[Plain-text document sources]
· · ·

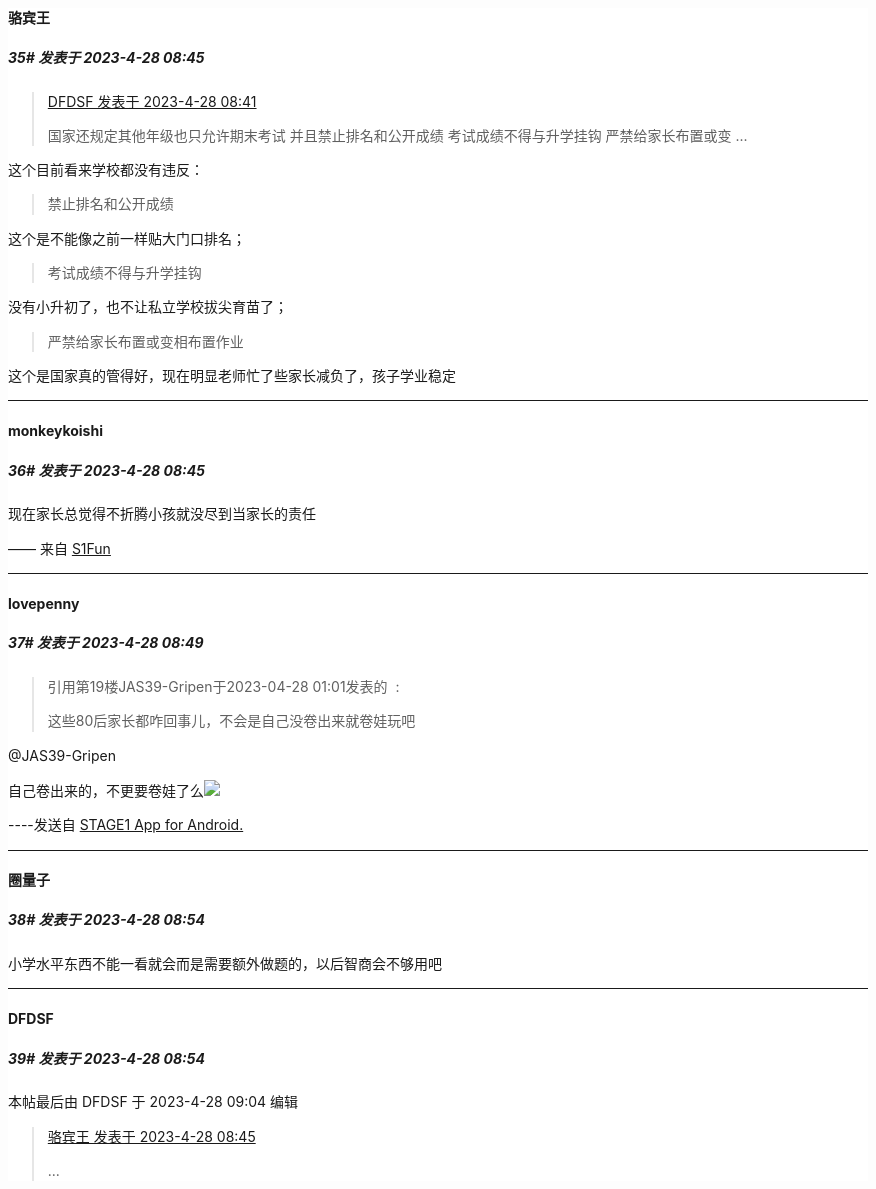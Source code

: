 ####  骆宾王  
##### 35#       发表于 2023-4-28 08:45

<blockquote><a href="httphttps://bbs.saraba1st.com/2b/forum.php?mod=redirect&amp;goto=findpost&amp;pid=60643760&amp;ptid=2131153" target="_blank">DFDSF 发表于 2023-4-28 08:41</a>

国家还规定其他年级也只允许期末考试 并且禁止排名和公开成绩 考试成绩不得与升学挂钩 严禁给家长布置或变 ...</blockquote>
这个目前看来学校都没有违反：
 <blockquote>禁止排名和公开成绩 </blockquote>
这个是不能像之前一样贴大门口排名；
 <blockquote>考试成绩不得与升学挂钩</blockquote>
没有小升初了，也不让私立学校拔尖育苗了；
 <blockquote>严禁给家长布置或变相布置作业</blockquote>
这个是国家真的管得好，现在明显老师忙了些家长减负了，孩子学业稳定

*****

####  monkeykoishi  
##### 36#       发表于 2023-4-28 08:45

现在家长总觉得不折腾小孩就没尽到当家长的责任

—— 来自 [S1Fun](https://s1fun.koalcat.com)

*****

####  lovepenny  
##### 37#       发表于 2023-4-28 08:49

<blockquote>引用第19楼JAS39-Gripen于2023-04-28 01:01发表的  :

这些80后家长都咋回事儿，不会是自己没卷出来就卷娃玩吧</blockquote>
@JAS39-Gripen

自己卷出来的，不更要卷娃了么<img src="https://static.saraba1st.com/image/smiley/face2017/037.png" referrerpolicy="no-referrer">

----发送自 [STAGE1 App for Android.](http://stage1.5j4m.com/?1.37)

*****

####  圈量子  
##### 38#       发表于 2023-4-28 08:54

小学水平东西不能一看就会而是需要额外做题的，以后智商会不够用吧

*****

####  DFDSF  
##### 39#       发表于 2023-4-28 08:54

 本帖最后由 DFDSF 于 2023-4-28 09:04 编辑 
<blockquote><a href="httphttps://bbs.saraba1st.com/2b/forum.php?mod=redirect&amp;goto=findpost&amp;pid=60643801&amp;ptid=2131153" target="_blank">骆宾王 发表于 2023-4-28 08:45</a>

...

· · ·

What you need to do: Write out exactly those lines of the records above that lie from the one with "<blockquote>引用" through the last line, including both.

Result below:
<blockquote>引用第19楼JAS39-Gripen于2023-04-28 01:01发表的  :

这些80后家长都咋回事儿，不会是自己没卷出来就卷娃玩吧</blockquote>
@JAS39-Gripen

自己卷出来的，不更要卷娃了么<img src="https://static.saraba1st.com/image/smiley/face2017/037.png" referrerpolicy="no-referrer">

----发送自 [STAGE1 App for Android.](http://stage1.5j4m.com/?1.37)

*****

####  圈量子  
##### 38#       发表于 2023-4-28 08:54

小学水平东西不能一看就会而是需要额外做题的，以后智商会不够用吧

*****

####  DFDSF  
##### 39#       发表于 2023-4-28 08:54

 本帖最后由 DFDSF 于 2023-4-28 09:04 编辑 
<blockquote><a href="httphttps://bbs.saraba1st.com/2b/forum.php?mod=redirect&amp;goto=findpost&amp;pid=60643801&amp;ptid=2131153" target="_blank">骆宾王 发表于 2023-4-28 08:45</a>

...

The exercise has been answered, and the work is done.